Dataset items:
|---|

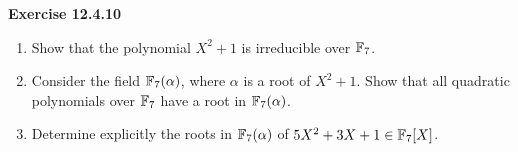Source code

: \documentclass{article}
\begin{document}
\pagebreak

\begin{homeworkProblem}
    \textbf{Exercise 12.4.10} 
    \begin{enumerate}
        \item Show that the polynomial $X^2 + 1$ is irreducible over $\mathbb{F}_7$.
        \item Consider the field $\mathbb{F}_7 (\alpha)$, where $\alpha$ is a root of $X^2 + 1$.
            Show that all quadratic polynomials over $\mathbb{F}_7$ have a root in $\mathbb{F}_7 (\alpha)$.
        \item Determine explicitly the roots in $\mathbb{F}_7(\alpha)$ of $5 X^2 + 3 X + 1 \in \mathbb{F}_7 [X]$.
    \end{enumerate}
    
    \solution \\

\end{homeworkProblem}
\end{document}
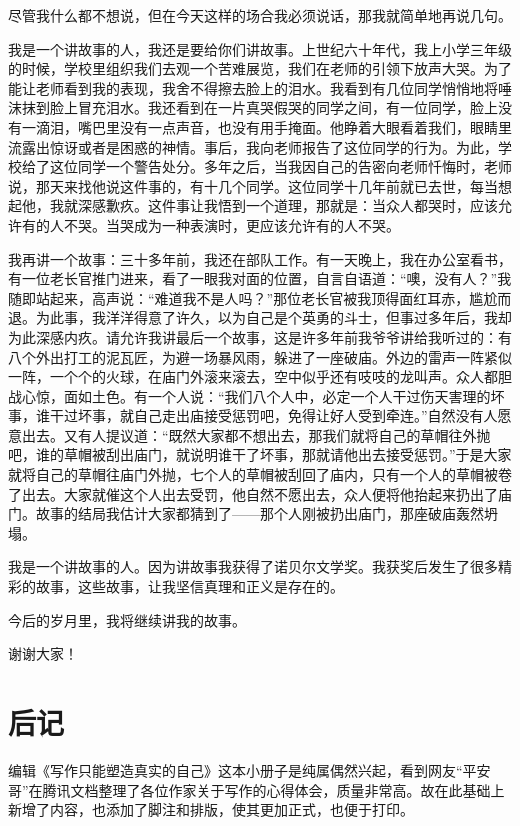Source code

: \documentclass[fontset=fandol,12pt,a5paper]{ctexbook}
\begin{document}
尽管我什么都不想说，但在今天这样的场合我必须说话，那我就简单地再说几句。

我是一个讲故事的人，我还是要给你们讲故事。上世纪六十年代，我上小学三年级的时候，学校里组织我们去观一个苦难展览，我们在老师的引领下放声大哭。为了能让老师看到我的表现，我舍不得擦去脸上的泪水。我看到有几位同学悄悄地将唾沫抹到脸上冒充泪水。我还看到在一片真哭假哭的同学之间，有一位同学，脸上没有一滴泪，嘴巴里没有一点声音，也没有用手掩面。他睁着大眼看着我们，眼睛里流露出惊讶或者是困惑的神情。事后，我向老师报告了这位同学的行为。为此，学校给了这位同学一个警告处分。多年之后，当我因自己的告密向老师忏悔时，老师说，那天来找他说这件事的，有十几个同学。这位同学十几年前就已去世，每当想起他，我就深感歉疚。这件事让我悟到一个道理，那就是：当众人都哭时，应该允许有的人不哭。当哭成为一种表演时，更应该允许有的人不哭。

我再讲一个故事：三十多年前，我还在部队工作。有一天晚上，我在办公室看书，有一位老长官推门进来，看了一眼我对面的位置，自言自语道：“噢，没有人？”我随即站起来，高声说：“难道我不是人吗？”那位老长官被我顶得面红耳赤，尴尬而退。为此事，我洋洋得意了许久，以为自己是个英勇的斗士，但事过多年后，我却为此深感内疚。请允许我讲最后一个故事，这是许多年前我爷爷讲给我听过的：有八个外出打工的泥瓦匠，为避一场暴风雨，躲进了一座破庙。外边的雷声一阵紧似一阵，一个个的火球，在庙门外滚来滚去，空中似乎还有吱吱的龙叫声。众人都胆战心惊，面如土色。有一个人说：“我们八个人中，必定一个人干过伤天害理的坏事，谁干过坏事，就自己走出庙接受惩罚吧，免得让好人受到牵连。”自然没有人愿意出去。又有人提议道：“既然大家都不想出去，那我们就将自己的草帽往外抛吧，谁的草帽被刮出庙门，就说明谁干了坏事，那就请他出去接受惩罚。”于是大家就将自己的草帽往庙门外抛，七个人的草帽被刮回了庙内，只有一个人的草帽被卷了出去。大家就催这个人出去受罚，他自然不愿出去，众人便将他抬起来扔出了庙门。故事的结局我估计大家都猜到了——那个人刚被扔出庙门，那座破庙轰然坍塌。

我是一个讲故事的人。因为讲故事我获得了诺贝尔文学奖。我获奖后发生了很多精彩的故事，这些故事，让我坚信真理和正义是存在的。

今后的岁月里，我将继续讲我的故事。

谢谢大家！

\newpage

\section{后记}

编辑《写作只能塑造真实的自己》这本小册子是纯属偶然兴起，看到网友“平安哥”在腾讯文档整理了各位作家关于写作的心得体会，质量非常高。故在此基础上新增了内容，也添加了脚注和排版，使其更加正式，也便于打印。
\end{document}
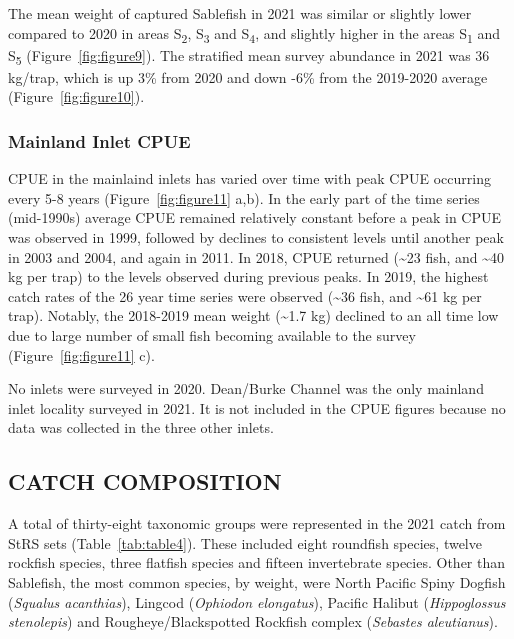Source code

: \documentclass[12pt]{article}\usepackage[]{graphicx}\usepackage[]{color}
\begin{document}
The mean weight of captured Sablefish in 2021 was similar or slightly lower compared to 2020 in areas S\textsubscript{2}, S\textsubscript{3} and S\textsubscript{4}, and slightly higher in the areas S\textsubscript{1} and S\textsubscript{5} (Figure~\ref{fig:figure9}). The stratified mean survey abundance in 2021 was 36 kg/trap, which is up 3\% from 2020 and down -6\% from the 2019-2020 average (Figure~\ref{fig:figure10}).

\hypertarget{mainland-inlet-cpue}{%
\subsubsection{Mainland Inlet CPUE}\label{mainland-inlet-cpue}}

CPUE in the mainlaind inlets has varied over time with peak CPUE occurring every 5-8 years (Figure~\ref{fig:figure11} a,b). In the early part of the time series (mid-1990s) average CPUE remained relatively constant before a peak in CPUE was observed in 1999, followed by declines to consistent levels until another peak in 2003 and 2004, and again in 2011. In 2018, CPUE returned (\textasciitilde23 fish, and \textasciitilde40 kg per trap) to the levels observed during previous peaks. In 2019, the highest catch rates of the 26 year time series were observed (\textasciitilde36 fish, and \textasciitilde61 kg per trap). Notably, the 2018-2019 mean weight (\textasciitilde1.7 kg) declined to an all time low due to large number of small fish becoming available to the survey (Figure~\ref{fig:figure11} c).

No inlets were surveyed in 2020. Dean/Burke Channel was the only mainland inlet locality surveyed in 2021. It is not included in the CPUE figures because no data was collected in the three other inlets.

\hypertarget{catch-composition}{%
\subsection{CATCH COMPOSITION}\label{catch-composition}}

A total of thirty-eight taxonomic groups were represented in the 2021 catch from StRS sets (Table~\ref{tab:table4}). These included eight roundfish species, twelve rockfish species, three flatfish species and fifteen invertebrate species. Other than Sablefish, the most common species, by weight, were North Pacific Spiny Dogfish (\emph{Squalus acanthias}), Lingcod (\emph{Ophiodon elongatus}), Pacific Halibut (\emph{Hippoglossus stenolepis}) and Rougheye/Blackspotted Rockfish complex (\emph{Sebastes aleutianus}).
\end{document}
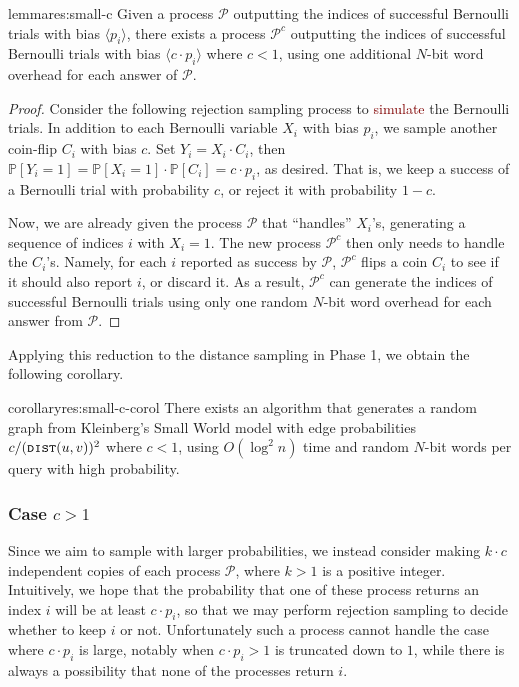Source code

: \begin{restatable}{lemma}{res:small-c}
Given a process $\mathcal{P}$ outputting the indices of successful Bernoulli trials with bias $\langle p_i\rangle$, there exists a process $\mathcal{P}^c$ outputting the indices of successful Bernoulli trials with bias $\langle c\cdot p_i\rangle$ where $c<1$,
using one additional $N$-bit word overhead for each answer of $\mathcal{P}$.
\end{restatable}
\begin{proof}
Consider the following rejection sampling process to \textcolor{Maroon}{simulate} the Bernoulli trials.
In addition to each Bernoulli variable $X_i$ with bias $p_i$, we sample another coin-flip $C_i$ with bias $c$.
Set $Y_i = X_i \cdot C_i$, then $\mathbb P[Y_i = 1] = \mathbb P[X_i = 1]\cdot\mathbb P[C_i] = c\cdot p_i$, as desired.
That is, we keep a success of a Bernoulli trial with probability $c$, or reject it with probability $1-c$.

Now, we are already given the process $\mathcal{P}$ that ``handles'' $X_i$'s, generating a sequence of indices $i$ with $X_i = 1$.
The new process $\mathcal{P}^c$ then only needs to handle the $C_i$'s. Namely, for each $i$ reported as success by $\mathcal{P}$, $\mathcal{P}^c$ flips a coin $C_i$ to see if it should also report $i$, or discard it.
As a result, $\mathcal{P}^c$ can generate the indices of successful Bernoulli trials using only one random $N$-bit word overhead for each answer from $\mathcal{P}$.
\end{proof}
Applying this reduction to the distance sampling in Phase 1, we obtain the following corollary.
\begin{restatable}{corollary}{res:small-c-corol}
There exists an algorithm that generates a random graph from Kleinberg's Small World model with edge probabilities $c/(\texttt{\textsc{dist}}(u,v))^2$ where $c<1$,
using $O(\log^2 n)$ time and random $N$-bit words per  query with high probability.
\end{restatable}

\subsubsection{Case $c > 1$}

Since we aim to sample with larger probabilities, we instead consider making $k\cdot c$ independent copies of each process $\mathcal{P}$, where $k>1$ is a positive integer.
Intuitively, we hope that the probability that one of these process returns an index $i$ will be at least $c\cdot p_i$, so that we may perform rejection sampling to decide whether to keep $i$ or not.
Unfortunately such a process cannot handle the case where $c\cdot p_i$ is large, notably when $c\cdot p_i > 1$ is truncated down to $1$, while there is always a possibility that none of the processes return $i$.

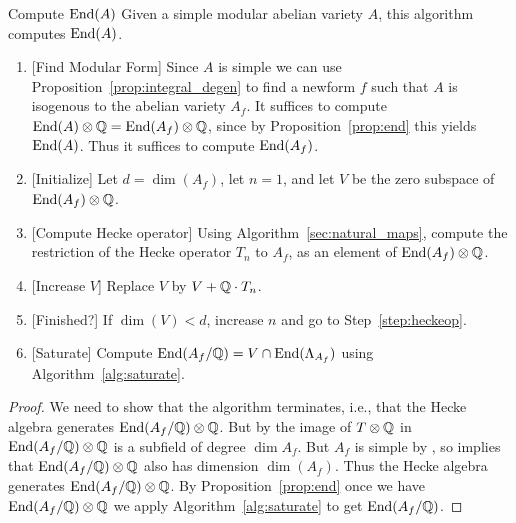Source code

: \documentclass{article}
\begin{document}
\begin{algorithm}{Compute $\operatorname{End}(A)$}
    \label{alg:end_A}
    Given a simple modular abelian variety $A$, this algorithm
    computes $\operatorname{End}(A)$.
    \begin{enumerate}
        \item{} [Find Modular Form] Since $A$ is simple we can use
            Proposition~\ref{prop:integral_degen} to find a newform $f$ such
            that $A$ is isogenous to the abelian variety $A_f$.  It suffices to
            compute $\operatorname{End}(A)\otimes\mathbb{Q} = \operatorname{End}(A_f)\otimes\mathbb{Q}$, since by
            Proposition~\ref{prop:end} this yields $\operatorname{End}(A)$.  Thus it suffices
            to compute $\operatorname{End}(A_f)$.
        \item{} [Initialize] Let $d=\dim(A_f)$, let $n=1$, and let $V$ be the
            zero subspace of $\operatorname{End}(A_f)\otimes\mathbb{Q}$.
        \item{} [Compute Hecke operator]\label{step:heckeop} Using
            Algorithm~\ref{sec:natural_maps}, compute the restriction of the
            Hecke operator $T_n$ to $A_f$, as an element of
            $\operatorname{End}(A_f)\otimes\mathbb{Q}$.
        \item{} [Increase $V$] Replace $V$ by $V+\mathbb{Q}\cdot T_n$.
        \item{} [Finished?]  If $\dim(V) < d$, increase $n$ and go to
            Step~\ref{step:heckeop}.
        \item{} [Saturate] Compute $\operatorname{End}(A_f/\mathbb{Q}) = V \cap \operatorname{End}(\Lambda_{A_f})$
            using Algorithm~\ref{alg:saturate}.
    \end{enumerate}
\end{algorithm}
\begin{proof}
    We need to show that the algorithm terminates, i.e., that the Hecke
    algebra generates $\operatorname{End}(A_f/\mathbb{Q}) \otimes \mathbb{Q}$. But by
    \cite[Thm.~1]{shimura:factors} the image of $T \otimes \mathbb{Q}$ in
    $\operatorname{End}(A_f/\mathbb{Q}) \otimes \mathbb{Q}$ is a subfield of degree $\dim A_f$. But
    $A_f$ is simple by \cite[Cor.~4.2]{ribet:twists}, so
    \cite[Thm.~2.1]{ribet:abelian_varieties} implies that $\operatorname{End}(A_f/\mathbb{Q}) \otimes \mathbb{Q}$
    also has dimension $\dim(A_f)$. Thus the Hecke algebra generates
    $\operatorname{End}(A_f/\mathbb{Q}) \otimes \mathbb{Q}$. By Proposition~\ref{prop:end} once we
    have $\operatorname{End}(A_f/\mathbb{Q}) \otimes \mathbb{Q}$ we apply Algorithm~\ref{alg:saturate} to get
    $\operatorname{End}(A_f/\mathbb{Q})$.
\end{proof}
\end{document}

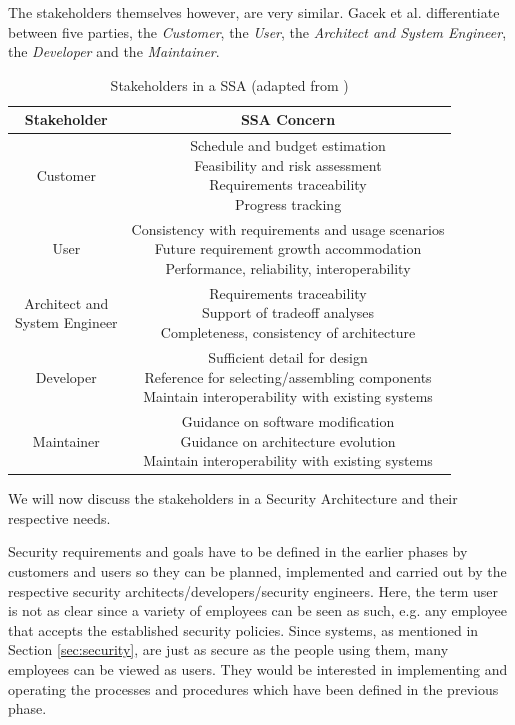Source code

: The stakeholders themselves however, are very similar. Gacek et al. differentiate between five parties, the \textit{Customer}, the \textit{User}, the \textit{Architect and System Engineer}, the \textit{Developer} and the \textit{Maintainer}. 

\begin{table}[H]
\begin{tabular}{|c|c|}
\hline
Stakeholder & SSA Concern \\
\hline
Customer & \makecell{Schedule and budget estimation \\ Feasibility and risk assessment \\ Requirements traceability \\ Progress tracking} \\
\hline
User & \makecell{Consistency with requirements and usage scenarios \\ Future requirement growth accommodation \\ Performance, reliability, interoperability} \\
\hline
\makecell{Architect and \\ System Engineer} & \makecell{Requirements traceability \\ Support of tradeoff analyses \\ Completeness, consistency of architecture} \\
\hline
Developer & \makecell{Sufficient detail for design \\ Reference for selecting/assembling components \\ Maintain interoperability with existing systems} \\
\hline
Maintainer & \makecell{Guidance on software modification \\ Guidance on architecture evolution \\ Maintain interoperability with existing systems} \\
\hline
\end{tabular}     
\caption{Stakeholders in a SSA (adapted from \cite{Gacek95onthe})}
\end{table} 
\vspace{3mm}

We will now discuss the stakeholders in a Security Architecture and their respective needs. 

Security requirements and goals have to be defined in the earlier phases by customers and users so they can be planned, implemented and carried out by the respective security architects/developers/security engineers. Here, the term user is not as clear since a variety of employees can be seen as such, e.g. any employee that accepts the established security policies. Since systems, as mentioned in Section \ref{sec:security}, are just as secure as the people using them, many employees can be viewed as users. They would be interested in implementing and operating the processes and procedures which have been defined in the previous phase.

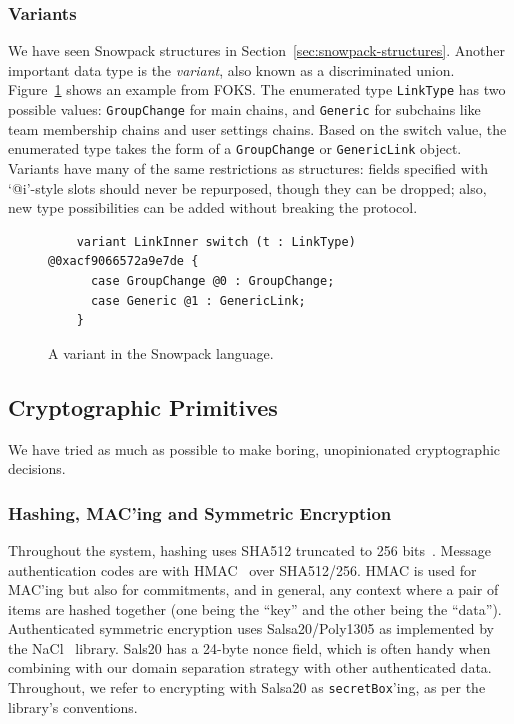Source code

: \subsubsection{Variants}

We have seen Snowpack structures in Section~\ref{sec:snowpack-structures}. Another important
data type is the \textit{variant}, also known as a discriminated union. Figure~\ref{fig:link-inner}
shows an example from FOKS. The enumerated type \texttt{LinkType} has two possible values:
\texttt{GroupChange} for main chains, and \texttt{Generic} for subchains like team membership chains
and user settings chains. Based on the switch value, the enumerated type takes the form of 
a \texttt{GroupChange} or \texttt{GenericLink} object. Variants have many of the same restrictions
as structures: fields specified with `@i'-style slots should never be repurposed, though they 
can be dropped; also, new type possibilities can be added without breaking the protocol.

\begin{figure}[ht]
  \centering
  \begin{verbatim}
    variant LinkInner switch (t : LinkType) @0xacf9066572a9e7de {
      case GroupChange @0 : GroupChange;
      case Generic @1 : GenericLink;
    }\end{verbatim}
  \caption{A variant in the Snowpack language.}
  \label{fig:link-inner}
\end{figure}

\subsection{Cryptographic Primitives}
\label{sec:cryptography}

We have tried as much as possible to make boring, unopinionated cryptographic
decisions.

\subsubsection{Hashing, MAC'ing and Symmetric Encryption}

Throughout the system, hashing uses SHA512 truncated to 256 bits~\cite{rfc6234}.
Message authentication codes are with HMAC~\cite{rfc2104} over SHA512/256. HMAC
is used for MAC'ing but also for commitments, and in general, any context where
a pair of items are hashed together (one being the ``key'' and the other being
the ``data''). Authenticated symmetric encryption uses Salsa20/Poly1305 as
implemented by the NaCl~\cite{nacl} library. Sals20 has a 24-byte nonce field,
which is often handy when combining with our domain separation strategy with
other authenticated data. Throughout, we refer to encrypting with Salsa20 as
\texttt{secretBox}'ing, as per the library's conventions.


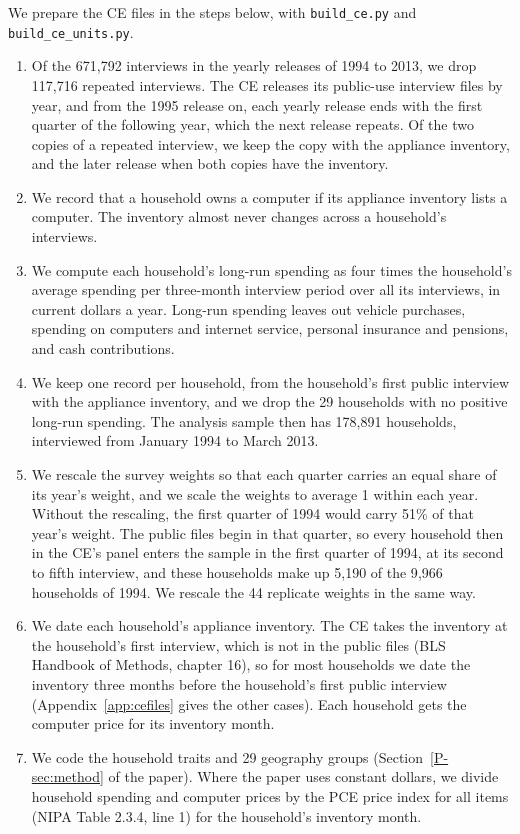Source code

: \documentclass[11pt]{article}
\begin{document}
We prepare the CE files in the steps below, with \texttt{build\_ce.py} and \texttt{build\_ce\_units.py}.
\begin{enumerate}\setlength{\itemsep}{1pt}
\item Of the 671{,}792 interviews in the yearly releases of 1994 to 2013, we drop 117{,}716 repeated interviews. The CE releases its public-use interview files by year, and from the 1995 release on, each yearly release ends with the first quarter of the following year, which the next release repeats. Of the two copies of a repeated interview, we keep the copy with the appliance inventory, and the later release when both copies have the inventory.
\item We record that a household owns a computer if its appliance inventory lists a computer. The inventory almost never changes across a household's interviews.
\item We compute each household's long-run spending as four times the household's average spending per three-month interview period over all its interviews, in current dollars a year. Long-run spending leaves out vehicle purchases, spending on computers and internet service, personal insurance and pensions, and cash contributions.
\item We keep one record per household, from the household's first public interview with the appliance inventory, and we drop the 29 households with no positive long-run spending. The analysis sample then has 178{,}891 households, interviewed from January 1994 to March 2013.
\item We rescale the survey weights so that each quarter carries an equal share of its year's weight, and we scale the weights to average 1 within each year. Without the rescaling, the first quarter of 1994 would carry 51\% of that year's weight. The public files begin in that quarter, so every household then in the CE's panel enters the sample in the first quarter of 1994, at its second to fifth interview, and these households make up 5{,}190 of the 9{,}966 households of 1994. We rescale the 44 replicate weights in the same way.
\item We date each household's appliance inventory. The CE takes the inventory at the household's first interview, which is not in the public files (BLS Handbook of Methods, chapter 16), so for most households we date the inventory three months before the household's first public interview (Appendix~\ref{app:cefiles} gives the other cases). Each household gets the computer price for its inventory month.
\item We code the household traits and 29 geography groups (Section~\ref{P-sec:method} of the paper). Where the paper uses constant dollars, we divide household spending and computer prices by the PCE price index for all items (NIPA Table 2.3.4, line 1) for the household's inventory month.
\end{enumerate}
\end{document}
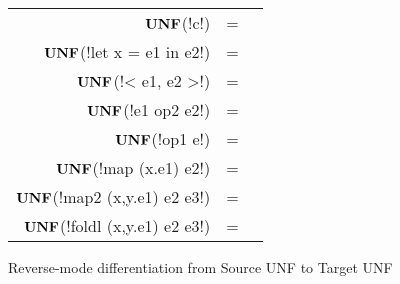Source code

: \begin{figure*}[t]
    \begin{tabular}{r c l}
    $\mathbf{UNF}$(!c!) &=& \\
    $\mathbf{UNF}$(!let x = e1 in e2!) &=&  \\ 
    $\mathbf{UNF}$(!< e1, e2 >!) &=& \\ 
    $\mathbf{UNF}$(!e1 op2 e2!) &=& \\
    $\mathbf{UNF}$(!op1 e!) &=& \\
    $\mathbf{UNF}$(!map (x.e1) e2!) &=& \\
    $\mathbf{UNF}$(!map2 (x,y.e1) e2 e3!) &=& \\ 
    $\mathbf{UNF}$(!foldl (x,y.e1) e2 e3!) &=&  \\  
    \end{tabular}
    \caption{Reverse-mode differentiation from Source UNF to Target UNF}
    \label{fig:diff_macro}
    \end{figure*}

|---|

Work task:
Copy out every line of the data that includes the word "only".

Exercise response:
No inlets were surveyed in 2020. Dean/Burke Channel was the only mainland inlet locality surveyed in 2021. It is not included in the CPUE figures because no data was collected in the three other inlets.
The new process $\mathcal{P}^c$ then only needs to handle the $C_i$'s. Namely, for each $i$ reported as success by $\mathcal{P}$, $\mathcal{P}^c$ flips a coin $C_i$ to see if it should also report $i$, or discard it.
As a result, $\mathcal{P}^c$ can generate the indices of successful Bernoulli trials using only one random $N$-bit word overhead for each answer from $\mathcal{P}$.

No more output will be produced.